Finally, incubation with either MβCD (Fig. 1D) or filipin (Fig. 1E) completely abolished pseudopod retraction by PMNLs in response to fluid shear exposure. Specifically, these cells exhibited cyclical extension and retraction of pseudopods characterized by fluctuating cell length indices that were independent of shear stress exposure.

Benzyl alcohol counteracts the blocking effects of membrane cholesterol enrichment on PMNL shear-responses.

Leukocytes incubated with cholesterol:MβCD conjugates followed by BnOH exhibited significantly (P < 0.02) elevated cholesterol levels in their membranes compared with untreated cells. Observed increases in membrane cholesterol content were solely attributed to treatment of cells with cholesterol:MβCD since incubation of PMNLs with BnOH alone had no effect on membrane cholesterol level (data not shown).

In terms of the effects of these chemical agents on the PMNL responses to flow, whereas naïve PMNLs exhibited pseudopod retraction with significant (P < 0.05) reductions in length indices after 1 and 2 min of shear exposure (relative to their length indices at flow onset), cells in the presence of 2 mM BnOH exhibited similar cell lengths throughout the 2-min shear exposure (Fig. 2A). Similar to trends from our prior experiments (Fig. 1C), preincubation with 2 μg/ml cholesterol:MβCD conjugates altered the responses of PMNLs to shear stress. Again, pseudopod activity of cholesterol-treated PMNLs under flow stimulation was characterized by an initial retraction for 1 min followed by extension of new pseudopods. Moreover, the initial period of pseudopod retraction was associated with significant (P < 0.05) reductions in cell length indices relative to those at the onset of flow (Fig. 2B).

Fig. 2.

Membrane fluidizers selectively recover impaired shear-responses of migrating PMNLs after membrane cholesterol enrichment. A and B: pseudopod activity of adherent PMNLs exposed to 2 dyn/cm2 shear stress in the absence (UT; ●) or presence of 2 mM BnOH (▵), 2 μg/ml cholesterol:MβCD (CH; □), 2 μg/ml CH + 2 mM BnOH (X), 2 μg/ml CH + 7 mM BnOH (◊) or 2 μg/ml CH + 15 mM BnOH (○). n = 3 (≥9 PMNLs analyzed for each sample). *,§,+,#P < 0.05 compared with the major axis lengths at the flow onset under each condition.

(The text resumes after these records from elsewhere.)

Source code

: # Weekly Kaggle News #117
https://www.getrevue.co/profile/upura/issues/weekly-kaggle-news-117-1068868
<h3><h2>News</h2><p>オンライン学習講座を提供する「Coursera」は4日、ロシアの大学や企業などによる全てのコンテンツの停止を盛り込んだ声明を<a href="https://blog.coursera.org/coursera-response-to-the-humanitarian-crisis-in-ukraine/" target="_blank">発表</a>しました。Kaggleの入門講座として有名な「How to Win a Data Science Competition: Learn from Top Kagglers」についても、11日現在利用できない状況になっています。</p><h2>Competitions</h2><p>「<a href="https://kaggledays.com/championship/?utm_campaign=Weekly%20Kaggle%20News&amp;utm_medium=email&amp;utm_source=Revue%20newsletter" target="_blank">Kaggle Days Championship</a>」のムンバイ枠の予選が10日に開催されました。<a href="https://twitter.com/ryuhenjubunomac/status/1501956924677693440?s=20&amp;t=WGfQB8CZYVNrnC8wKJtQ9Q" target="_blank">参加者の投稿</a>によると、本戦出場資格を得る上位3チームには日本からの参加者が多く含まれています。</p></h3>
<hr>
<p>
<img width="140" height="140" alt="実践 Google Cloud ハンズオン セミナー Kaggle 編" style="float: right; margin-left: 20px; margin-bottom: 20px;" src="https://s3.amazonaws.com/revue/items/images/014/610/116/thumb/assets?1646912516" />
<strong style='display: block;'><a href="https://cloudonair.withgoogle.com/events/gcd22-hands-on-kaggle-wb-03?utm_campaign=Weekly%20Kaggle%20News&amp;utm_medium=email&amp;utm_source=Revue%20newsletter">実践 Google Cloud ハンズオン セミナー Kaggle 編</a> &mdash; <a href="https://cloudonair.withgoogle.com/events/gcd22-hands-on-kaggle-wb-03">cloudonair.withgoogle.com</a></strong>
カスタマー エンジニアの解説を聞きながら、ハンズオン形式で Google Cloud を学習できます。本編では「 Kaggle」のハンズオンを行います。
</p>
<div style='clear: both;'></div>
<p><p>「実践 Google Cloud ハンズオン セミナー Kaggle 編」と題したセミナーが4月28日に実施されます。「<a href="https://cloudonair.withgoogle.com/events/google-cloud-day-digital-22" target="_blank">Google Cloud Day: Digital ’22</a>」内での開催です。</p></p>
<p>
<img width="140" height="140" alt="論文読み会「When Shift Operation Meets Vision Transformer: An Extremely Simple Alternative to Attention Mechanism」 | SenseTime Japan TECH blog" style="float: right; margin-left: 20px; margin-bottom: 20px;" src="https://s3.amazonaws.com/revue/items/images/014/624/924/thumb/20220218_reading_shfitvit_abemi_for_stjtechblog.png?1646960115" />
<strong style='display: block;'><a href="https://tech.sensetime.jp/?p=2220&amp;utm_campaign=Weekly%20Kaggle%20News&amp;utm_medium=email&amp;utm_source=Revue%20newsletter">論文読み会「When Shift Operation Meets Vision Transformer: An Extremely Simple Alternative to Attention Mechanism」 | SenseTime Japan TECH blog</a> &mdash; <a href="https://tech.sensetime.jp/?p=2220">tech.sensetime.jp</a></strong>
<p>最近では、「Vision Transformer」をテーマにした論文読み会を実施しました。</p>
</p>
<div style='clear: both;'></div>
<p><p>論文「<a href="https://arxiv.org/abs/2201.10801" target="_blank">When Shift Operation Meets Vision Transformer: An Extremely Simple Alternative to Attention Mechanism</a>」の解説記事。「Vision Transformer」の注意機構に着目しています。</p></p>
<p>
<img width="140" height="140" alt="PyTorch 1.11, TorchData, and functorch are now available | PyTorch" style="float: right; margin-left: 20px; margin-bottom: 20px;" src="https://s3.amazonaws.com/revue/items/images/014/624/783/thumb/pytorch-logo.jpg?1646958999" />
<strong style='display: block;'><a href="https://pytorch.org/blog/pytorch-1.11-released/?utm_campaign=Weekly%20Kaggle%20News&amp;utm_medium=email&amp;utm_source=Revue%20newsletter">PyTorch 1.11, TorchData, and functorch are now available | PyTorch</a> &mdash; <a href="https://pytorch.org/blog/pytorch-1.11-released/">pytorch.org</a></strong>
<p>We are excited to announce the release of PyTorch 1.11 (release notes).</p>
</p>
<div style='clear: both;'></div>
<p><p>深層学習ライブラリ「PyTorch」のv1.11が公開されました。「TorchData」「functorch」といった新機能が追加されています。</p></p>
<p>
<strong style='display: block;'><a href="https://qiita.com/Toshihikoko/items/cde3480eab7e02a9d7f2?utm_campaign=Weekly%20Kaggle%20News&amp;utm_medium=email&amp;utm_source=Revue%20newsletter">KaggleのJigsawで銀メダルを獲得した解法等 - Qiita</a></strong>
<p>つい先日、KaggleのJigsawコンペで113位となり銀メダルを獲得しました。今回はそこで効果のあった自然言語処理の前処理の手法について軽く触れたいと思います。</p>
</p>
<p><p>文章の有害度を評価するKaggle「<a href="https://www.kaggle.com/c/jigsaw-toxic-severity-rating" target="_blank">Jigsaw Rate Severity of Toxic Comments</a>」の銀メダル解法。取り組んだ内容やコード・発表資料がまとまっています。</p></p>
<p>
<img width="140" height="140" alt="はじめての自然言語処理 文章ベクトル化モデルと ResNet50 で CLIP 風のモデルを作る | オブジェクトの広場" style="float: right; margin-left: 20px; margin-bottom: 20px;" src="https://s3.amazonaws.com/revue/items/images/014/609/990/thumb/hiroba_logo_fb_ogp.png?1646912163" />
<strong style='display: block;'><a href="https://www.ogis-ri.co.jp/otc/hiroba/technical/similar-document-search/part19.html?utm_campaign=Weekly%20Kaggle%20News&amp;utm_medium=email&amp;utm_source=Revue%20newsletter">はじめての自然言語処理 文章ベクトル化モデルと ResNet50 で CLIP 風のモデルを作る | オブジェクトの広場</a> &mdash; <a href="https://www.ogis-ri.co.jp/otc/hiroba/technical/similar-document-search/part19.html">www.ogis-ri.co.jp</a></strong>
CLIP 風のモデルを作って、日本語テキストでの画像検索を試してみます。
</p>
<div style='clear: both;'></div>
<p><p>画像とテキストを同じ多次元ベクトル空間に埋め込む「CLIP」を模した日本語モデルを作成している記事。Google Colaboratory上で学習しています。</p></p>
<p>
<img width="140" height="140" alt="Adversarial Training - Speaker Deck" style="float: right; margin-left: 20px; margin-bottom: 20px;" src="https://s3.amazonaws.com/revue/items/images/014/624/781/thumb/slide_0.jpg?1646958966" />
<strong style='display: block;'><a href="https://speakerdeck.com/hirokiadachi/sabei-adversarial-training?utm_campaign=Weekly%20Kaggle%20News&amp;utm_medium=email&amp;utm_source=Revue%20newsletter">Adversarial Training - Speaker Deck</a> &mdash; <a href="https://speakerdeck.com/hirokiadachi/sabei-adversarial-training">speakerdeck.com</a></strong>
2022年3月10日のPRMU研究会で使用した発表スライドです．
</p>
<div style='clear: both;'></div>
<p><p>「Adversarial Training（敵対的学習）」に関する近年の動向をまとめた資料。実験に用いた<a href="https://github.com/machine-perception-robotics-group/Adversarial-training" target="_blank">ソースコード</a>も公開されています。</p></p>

Notably, PMNLs pretreated with 2 μg/ml cholesterol conjugates followed by shear exposure in the presence of 2 mM BnOH retracted existing pseudopods without new pseudopod formation (Fig. 2B), a response similar to that of untreated cells. Interestingly, although cholesterol-treated PMNLs exposed to flow in the presence of 7 mM BnOH exhibited significantly (P < 0.05) reduced cell lengths after 1 min, their cell lengths increased thereafter (Fig. 2B). Moreover, when the BnOH concentration in cell suspensions was increased to 15 mM, pseudopod retraction by cholesterol-treated PMNLs was completely blocked throughout the 2-min duration of shear exposure (Fig. 2B).

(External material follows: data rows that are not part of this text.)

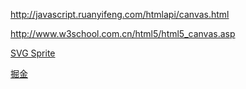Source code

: http://javascript.ruanyifeng.com/htmlapi/canvas.html

http://www.w3school.com.cn/html5/html5_canvas.asp

[SVG Sprite](http://www.w3cplus.com/svg/create-svg-sprite-sheet.html)

[掘金](http://gold.xitu.io/#/entries/browse)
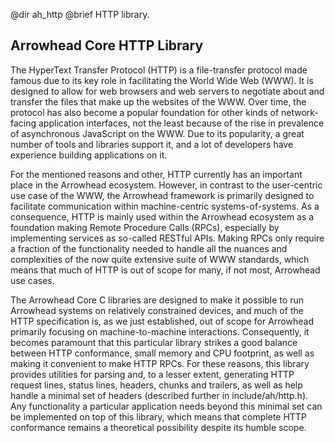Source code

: @dir ah_http
@brief HTTP library.

## Arrowhead Core HTTP Library

The HyperText Transfer Protocol (HTTP) is a file-transfer protocol made famous
due to its key role in facilitating the World Wide Web (WWW). It is designed to
allow for web browsers and web servers to negotiate about and transfer the files
that make up the websites of the WWW. Over time, the protocol has also become a
popular foundation for other kinds of network-facing application interfaces, not
the least because of the rise in prevalence of asynchronous JavaScript on the
WWW. Due to its popularity, a great number of tools and libraries support it,
and a lot of developers have experience building applications on it.

For the mentioned reasons and other, HTTP currently has an important place in
the Arrowhead ecosystem. However, in contrast to the user-centric use case of
the WWW, the Arrowhead framework is primarily designed to facilitate
communication within machine-centric systems-of-systems. As a consequence, HTTP
is mainly used within the Arrowhead ecosystem as a foundation making Remote
Procedure Calls (RPCs), especially by implementing services as so-called RESTful
APIs. Making RPCs only require a fraction of the functionality needed to handle
all the nuances and complexities of the now quite extensive suite of WWW
standards, which means that much of HTTP is out of scope for many, if not most,
Arrowhead use cases.

The Arrowhead Core C libraries are designed to make it possible to run Arrowhead
systems on relatively constrained devices, and much of the HTTP specification
is, as we just established, out of scope for Arrowhead primarily focusing on
machine-to-machine interactions. Consequently, it becomes paramount that this
particular library strikes a good balance between HTTP conformance, small memory
and CPU footprint, as well as making it convenient to make HTTP RPCs. For these
reasons, this library provides utilities for parsing and, to a lesser extent,
generating HTTP request lines, status lines, headers, chunks and trailers, as
well as help handle a minimal set of headers (described further in
include/ah/http.h). Any functionality a particular application needs beyond this
minimal set can be implemented on top of this library, which means that complete
HTTP conformance remains a theoretical possibility despite its humble scope.
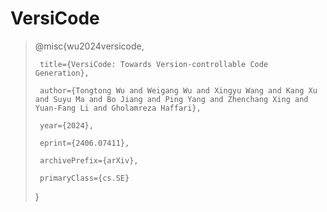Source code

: # VersiCode


> @misc{wu2024versicode,
>
>      title={VersiCode: Towards Version-controllable Code Generation}, 
>    
>      author={Tongtong Wu and Weigang Wu and Xingyu Wang and Kang Xu and Suyu Ma and Bo Jiang and Ping Yang and Zhenchang Xing and Yuan-Fang Li and Gholamreza Haffari},
>
>      year={2024},
>
>      eprint={2406.07411},
>
>      archivePrefix={arXiv},
>
>      primaryClass={cs.SE}
>
>}
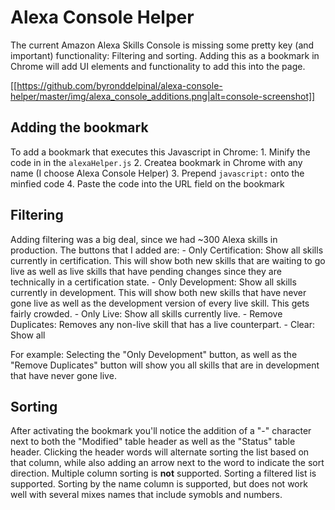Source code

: # Alexa Console Helper
The current Amazon Alexa Skills Console is missing some pretty key (and important) functionality: Filtering and sorting. Adding this as a bookmark in Chrome will add UI elements and functionality to add this into the page.

[[https://github.com/byronddelpinal/alexa-console-helper/master/img/alexa_console_additions.png|alt=console-screenshot]]

## Adding the bookmark
To add a bookmark that executes this Javascript in Chrome:
    1. Minify the code in in the `alexaHelper.js`
    2. Createa bookmark in Chrome with any name (I choose Alexa Console Helper)
    3. Prepend `javascript:` onto the minfied code
    4. Paste the code into the URL field on the bookmark

## Filtering
Adding filtering was a big deal, since we had ~300 Alexa skills in production. The buttons that I added are:
    - Only Certification: Show all skills currently in certification. This will show both new skills that are waiting to go live as well as live skills that have pending changes since they are technically in a certification state.
    - Only Development: Show all skills currently in development. This will show both new skills that have never gone live as well as the development version of every live skill. This gets fairly crowded.
    - Only Live: Show all skills currently live.
    - Remove Duplicates: Removes any non-live skill that has a live counterpart.
    - Clear: Show all

For example: Selecting the "Only Development" button, as well as the "Remove Duplicates" button will show you all skills that are in development that have never gone live.

## Sorting
After activating the bookmark you'll notice the addition of a "-" character next to both the "Modified" table header as well as the "Status" table header. Clicking the header words will alternate sorting the list based on that column, while also adding an arrow next to the word to indicate the sort direction.
Multiple column sorting is **not** supported.
Sorting a filtered list is supported.
Sorting by the name column is supported, but does not work well with several mixes names that include symobls and numbers.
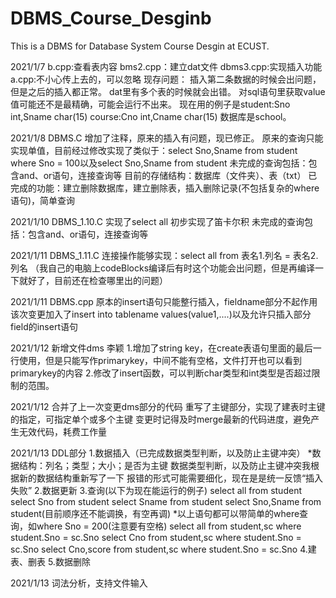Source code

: # DBMS_Course_Desginb

This is a DBMS for Database System Course Desgin at ECUST.

2021/1/7
b.cpp:查看表内容
bms2.cpp：建立dat文件
dbms3.cpp:实现插入功能
a.cpp:不小心传上去的，可以忽略
现存问题：
插入第二条数据的时候会出问题，但是之后的插入都正常。
dat里有多个表的时候就会出错。
对sql语句里获取value值可能还不是最精确，可能会运行不出来。
现在用的例子是student:Sno int,Sname char(15)   course:Cno int,Cname char(15)  数据库是school。

2021/1/8
DBMS.C
增加了注释，原来的插入有问题，现已修正。
原来的查询只能实现单值，目前经过修改实现了类似于：select Sno,Sname from student where Sno = 100以及select Sno,Sname from student
未完成的查询包括：包含and、or语句，连接查询等
目前的存储结构：数据库（文件夹）、表（txt）
已完成的功能：建立删除数据库，建立删除表，插入删除记录(不包括复杂的where语句)，简单查询

2021/1/10
DBMS_1.10.C
实现了select all
初步实现了笛卡尔积
未完成的查询包括：包含and、or语句，连接查询等

2021/1/11
DBMS_1.11.C
连接操作能够实现：select all from 表名1.列名 = 表名2.列名
（我自己的电脑上codeBlocks编译后有时这个功能会出问题，但是再编译一下就好了，目前还在检查哪里出的问题）

2021/1/11
DBMS.cpp
原本的insert语句只能整行插入，fieldname部分不起作用
该次变更加入了insert into tablename values(value1,....)以及允许只插入部分field的insert语句

2021/1/12
新增文件dms 李颖 
1.增加了string key，在create表语句里面的最后一行使用，但是只能写作primarykey，中间不能有空格，文件打开也可以看到primarykey的内容
2.修改了insert函数，可以判断char类型和int类型是否超过限制的范围。

2021/1/12
合并了上一次变更dms部分的代码
重写了主键部分，实现了建表时主键的指定，可指定单个或多个主键
变更时记得及时merge最新的代码进度，避免产生无效代码，耗费工作量

2021/1/13
DDL部分
1.数据插入（已完成数据类型判断，以及防止主键冲突）
*数据结构：列名；类型；大小；是否为主键
数据类型判断，以及防止主键冲突我根据新的数据结构重新写了一下
报错的形式可能需要细化，现在是是统一反馈“插入失败”
2.数据更新
3.查询(以下为现在能运行的例子)
  select all from student
  select Sno from student
  select Sname from student
  select Sno,Sname from student(目前顺序还不能调换，有空再调)
  *以上语句都可以带简单的where查询，如where Sno = 200(注意要有空格)
  select all from student,sc where student.Sno = sc.Sno
  select Cno from student,sc where student.Sno = sc.Sno
  select Cno,score from student,sc where student.Sno = sc.Sno
4.建表、删表
5.数据删除


2021/1/13
词法分析，支持文件输入
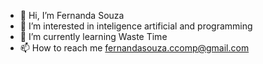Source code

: - 👋 Hi, I’m Fernanda Souza
- 👀 I’m interested in inteligence artificial and programming
- 🌱 I’m currently learning Waste Time
- 📫 How to reach me fernandasouza.ccomp@gmail.com

<!---
devfernandasouza/devfernandasouza is a ✨ special ✨ repository because its `README.md` (this file) appears on your GitHub profile.
You can click the Preview link to take a look at your changes.
--->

Involvement of membrane cholesterol and fluidity in the PMNL shear-response is independent of cell adhesion.

In line with the observations on individual adherent cells, populations of nonadherent PMNLs prestimulated with 10 nM FMLP were deactivated by cone-plate shear stress (5 dyn/cm2, 10 min); this shear-response was significantly (P < 0.001) attenuated by 2 μg/ml cholesterol:MβCD (Fig. 3A). Interestingly, whereas 1 mM BnOH alone significantly (P < 0.001) reduced the PMNL shear-response, addition of 2 mM BnOH to suspensions of cells pretreated with 2 μg/ml cholesterol complexes restored their shear-responses to levels exhibited by untreated cells. BnOH at concentrations either lower or higher than 2 mM (i.e., 1, 3, 5, and 7 mM), however, failed to counteract the attenuating effects of 2 μg/ml cholesterol complexes on PMNL responses to shear. Moreover, when PMNLs were pretreated with 1 μg/ml cholesterol:MβCD, the concentration of BnOH needed to reinstate their shear-responses was shifted to 0.5 mM (Fig. 3B). Again, BnOH at concentrations less or greater than 0.5 mM (i.e., 0.2 and 1 mM) failed to completely recover the PMNL shear-response depressed by pretreatment with 1 μg/ml cholesterol:MβCD.

Fig. 3.

Membrane fluidizers selectively counteract the attenuating effects of membrane cholesterol enrichment on shear-induced deactivation of nonadherent PMNLs. A and B: pseudopod retraction responses (PRR; %) of PMNLs were determined after sequential incubations with cholesterol:MβCD (CH) [2 μg/ml (A) or 1 μg/ml (B)] followed by 0–7 mM BnOH and 10 nM FMLP before exposure to 5 dyn/cm2 shear stress for 10 min. n ≥ 3 (≥30 PMNLs analyzed for each sample). #P < 0.001, §P < 0.005 compared with samples without CH and BnOH treatments; *P < 0.001, ‡P < 0.005 compared with samples pretreated with CH alone.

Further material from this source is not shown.